Politics and Government
“Battleground,” a mini Hulu TV series, is a mockumentary set inside the campaign of a Wisconsin state senator, party unspecified, who is running for the United States Senate; it follows the political and romantic trials of her unusually attractive young staff members (always an incentive to watch TV). “Battleground” wears the mockumentary style very well—so well, in fact, it overshadows beloved television series known for this technique, such as “The Office,” “Parks and Recreation” and “Modern Family.” The mockumentary format becomes an extension of the script, making camera movement a character on its own. Though not as devastatingly clever as “Veep,” it serves as a fantastic addition to the drawer of witty political comedies.
“Peep Show” is essentially a televised representation of the flatmate/roommate theory.
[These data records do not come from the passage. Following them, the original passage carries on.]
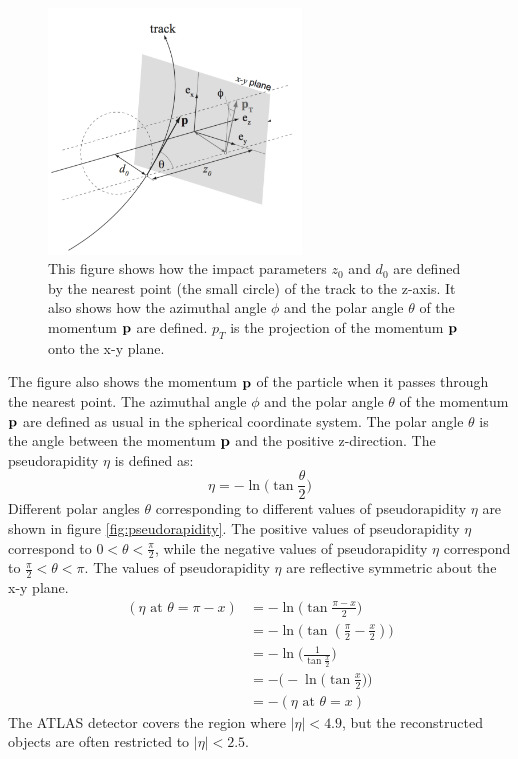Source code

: \begin{figure}
\centering
\includegraphics[width=0.6\textwidth]{data/photo/detector/impact_parameter.png}
\caption{This figure shows how the impact parameters $z_0$ and $d_0$ are defined by the nearest point (the small circle) of the track to the z-axis. It also shows how the azimuthal angle $\phi$ and the polar angle $\theta$ of the momentum $\bf{p}$ are defined. $p_T$ is the projection of the momentum $\bf{p}$ onto the x-y plane.}
\label{fig:impact_parameter}
\end{figure}

The figure also shows the momentum $\bf{p}$ of the particle when it passes through the nearest point.
The azimuthal angle $\phi$ and the polar angle $\theta$ of the momentum $\bf{p}$ are defined as usual in the spherical coordinate system.
The polar angle $\theta$ is the angle between the momentum $\bf{p}$ and the positive z-direction.
The pseudorapidity $\eta$ is defined as:
\begin{equation}
\eta = - \ln \Big( \tan \frac{\theta}{2} \Big)
\end{equation}
Different polar angles $\theta$ corresponding to different values of pseudorapidity $\eta$ are shown in figure \ref{fig:pseudorapidity}.
The positive values of pseudorapidity $\eta$ correspond to $0 <\theta< \frac{\pi}{2}$, while the negative values of pseudorapidity $\eta$ correspond to $\frac{\pi}{2} <\theta< \pi$.
The values of pseudorapidity $\eta$ are reflective symmetric about the x-y plane.
\begin{align}
( \eta \text{ at } \theta = \pi - x) &= - \ln \Big( \tan \frac{\pi - x}{2} \Big) \\
&= - \ln \Big( \tan (\frac{\pi}{2} - \frac{x}{2}) \Big) \\
&= - \ln \Big( \frac{1}{ \tan \frac{x}{2} } \Big) \\
&= - \Big( - \ln \Big( \tan \frac{x}{2} \Big) \Big) \\
&= - ( \eta \text{ at } \theta = x)
\end{align}
The ATLAS detector covers the region where $|\eta| < 4.9$, but the reconstructed objects are often restricted to $|\eta| < 2.5$.

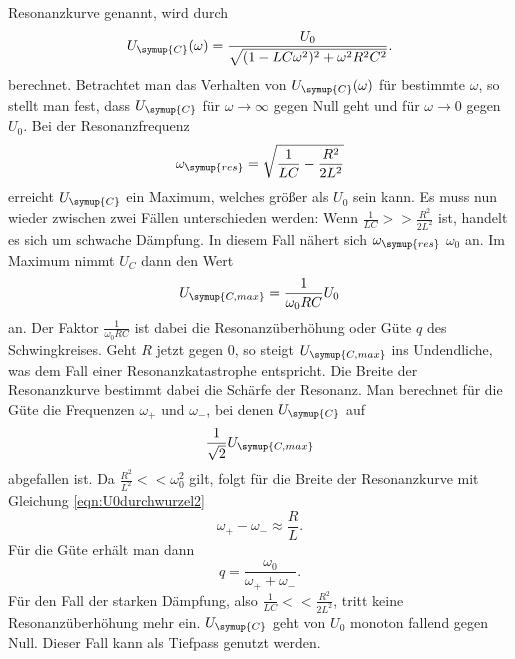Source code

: Resonanzkurve genannt, wird durch
\begin{equation}
  U_\symup{C}(\omega) = \frac{U_0}{\sqrt{(1-L C \omega^2)^2 + \omega^2 R^2 C^2}}.
  \label{eqn:resonanzkurve}
\end{equation}
berechnet. Betrachtet man das Verhalten von $U_\symup{C}(\omega)$ für bestimmte
$\omega$, so stellt man fest, dass $U_\symup{C}$ für $\omega \to \infty$ gegen
Null geht und für $\omega \to 0$ gegen $U_0$. Bei der Resonanzfrequenz
\begin{equation}
  \omega_\symup{res} = \sqrt{\frac{1}{L C}-\frac{R^2}{2L^2}}
  \label{eqn:resonanzfrequenz}
\end{equation}
erreicht $U_\symup{C}$ ein Maximum, welches größer als $U_0$ sein kann.
Es muss nun wieder zwischen zwei Fällen unterschieden werden:\newline
Wenn $\frac{1}{L C} >> \frac{R^2}{2 L^2}$ ist, handelt es sich um schwache Dämpfung.
In diesem Fall nähert sich $\omega_\symup{res}$ $\omega_0$ an. Im Maximum nimmt
$U_C$ dann den Wert
\begin{equation}
  U_\symup{C,max} = \frac{1}{\omega_0 R C} U_0
  \label{eqn:Ucmax}
\end{equation}
an. Der Faktor $\frac{1}{\omega_0 R C}$ ist dabei die Resonanzüberhöhung oder
Güte $q$ des Schwingkreises. Geht $R$ jetzt gegen 0, so steigt $U_\symup{C,max}$
ins Undendliche, was dem Fall einer Resonanzkatastrophe entspricht.
Die Breite der Resonanzkurve bestimmt dabei die Schärfe der Resonanz. Man berechnet
für die Güte die Frequenzen $\omega_+$ und $\omega_-$, bei denen $U_\symup{C}$ auf
\begin{equation}
  \frac{1}{\sqrt{2}}U_\symup{C,max}
  \label{eqn:U0durchwurzel2}
\end{equation}
abgefallen ist.
Da $\frac{R^2}{L^2} << \omega_0^2$ gilt, folgt für die Breite der Resonanzkurve
mit Gleichung \eqref{eqn:U0durchwurzel2}
\begin{equation}
  \omega_+ - \omega_- \approx \frac{R}{L}.
  \label{eqn:breite_resonanzkurve}
\end{equation}
Für die Güte erhält man dann
\begin{equation}
  q = \frac{\omega_0}{\omega_+ + \omega_-}.
  \label{eqn:guete}
\end{equation}
Für den Fall der starken Dämpfung, also $\frac{1}{L C} << \frac{R^2}{2 L^2}$, tritt
keine Resonanzüberhöhung mehr ein. $U_\symup{C}$ geht von $U_0$ monoton fallend
gegen Null. Dieser Fall kann als Tiefpass genutzt werden.
\cite{sample}
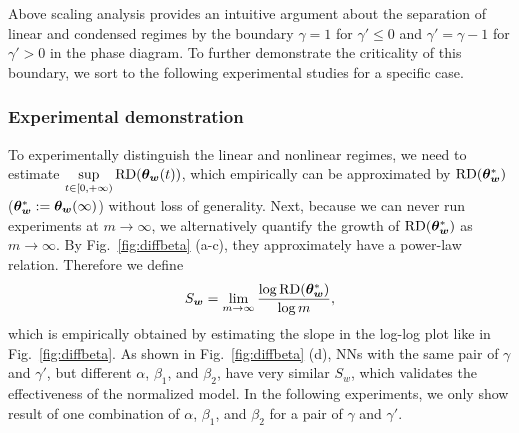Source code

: \documentclass{article}
\begin{document}
Above scaling analysis provides an intuitive argument about the separation of linear and condensed regimes by the boundary $\gamma=1$ for $\gamma'\leq0$ and $\gamma'=\gamma-1$ for $\gamma'>0$ in the phase diagram. To further demonstrate the criticality of this boundary, we sort to the following experimental studies for a specific case.

\subsubsection{Experimental demonstration}
To experimentally distinguish the linear and nonlinear regimes, we need to estimate $\sup\limits_{t\in[0,+\infty)}\mathrm{RD}(\bm{\theta}_{\bm{w}}(t))$, which empirically can be approximated by $\mathrm{RD}(\bm{\theta}_{\bm{w}}^*)$ ($\bm{\theta}_{\bm{w}}^*:=\bm{\theta}_{\bm{w}}(\infty)$) without loss of generality. Next, because we can never run experiments at $m\to\infty$, we alternatively quantify the growth of $\mathrm{RD}(\bm{\theta}^*_{\bm{w}})$ as $m\to\infty$. By Fig.~\ref{fig:diffbeta} (a-c), they approximately have a power-law relation. Therefore we define
\begin{equation}
    S_{\bm{w}}=\lim_{m\to\infty}\frac{\log \mathrm{RD}(\bm{\theta}^*_{\bm{w}})}{\log m},
\end{equation}
which is empirically obtained by estimating the slope in the log-log plot like in Fig.~\ref{fig:diffbeta}. As shown in Fig.~\ref{fig:diffbeta} (d), NNs with the same pair of $\gamma$ and $\gamma'$, but different $\alpha$, $\beta_1$, and $\beta_2$, have very similar $S_{w}$, which validates the effectiveness of the normalized model. In the following experiments, we only show result of one combination of $\alpha$, $\beta_1$, and $\beta_2$ for a pair of $\gamma$ and $\gamma'$.
\end{document}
The flatmate theory is as follows: Within the flatmate relationship, there will always be the annoying one and the annoyed one; your goal is to not be both. “Peep Show” is a character study in the case both roommates defy this sacred, golden rule.
Part of the reason why Peep Show has never obtained a mass following might be its slightly odd format. The camera serves as a literal POV for the two main ‘protagonists,’ if you could call them as such, Mark Corrigan and Jeremy Usborne. The camera largely functions as the head of either Mark or Jeremy, the audience sees through their eyes, talking to—and being talked at by—the other characters. This is perfectly capitulated in the opening titles, in which sweaty business-suit-adorned (“tight-fisted cockmuncher”) Mark and his flatmate (“work-shy freeloader”) Jeremy look into their own images projected onto a TV screen, a subtle representation of the show’s premise. We, the audience, get to hear snippets of Mark and Jez’s inner monologue; ones often filled with self-loathing and middle-class microaggressions.
What’s horrible, yet delightful, about this show is how relatable these characters are. Though this may be an attractive sentiment, one thing must be made clear: Mark and Jeremy are terrible people. They are positively the worst. Mark is tremendously self-centered, sycophantic, guilt-ridden and cowardly, while Jez is delusional, selfish and juvenile. All things we strive not to be, is what Mark and Jeremy flagrantly are. What makes the show funny is that the comedy is grounded in their failure.
“Broad City” is the only comedy show without actual written jokes, and yet it’s the type of material that will make anyone uncontrollably belly-laugh. The show is a complete situational comedy about two women in their twenties (barely) living in New York City. The series was created by Ilana Glazer and Abbi Jacobson, who also star as the series leads, and was developed from their web series of the same name, first produced in 2009. Anyone with a humanities degree will understand the plight of living with a humanities degree, grasping for solvency as an almost-adult.
Science, Technology, & Society
If “Black Mirror” could be ascribed to any genre, the only category that vaguely fits is Dark Comedy. Well, the darkest of dark comedies—a charcoal-like dark comedy. “Black Mirror” is an anthology series, similar to that of “The Twilight Zone” or “Alfred Hitchcock Presents,” it was practically designed for binge watching. The episodes alone are their own entity. Each episode has its own characters, storyline and cast. Essentially, there is no correlation between episodes other than our destructive relationship with technology.
Writer and creator, Charlie Brooker, wanted to create a television show that would “actively unsettle people.”
“I think most shows exist to, in some way, reassure people. When writing the show, I was hoping to induce an opposite reaction. If you look at the ‘Twilight Zone’ now, you’ll notice that almost all episodes were concerned with contemporary issues at the time. They would almost always end on a devastating note—Like, horrible things would happen to people, and cruel punishments were meted out to the characters. I remember watching this and them ‘We need more of this on television,’” he said in an interview.
The show is more worried than it is attempting to warn anyone. Though technology is the “main concern” of each episode, it’s hardly the villain of the program. “People are the main actors, not computers.”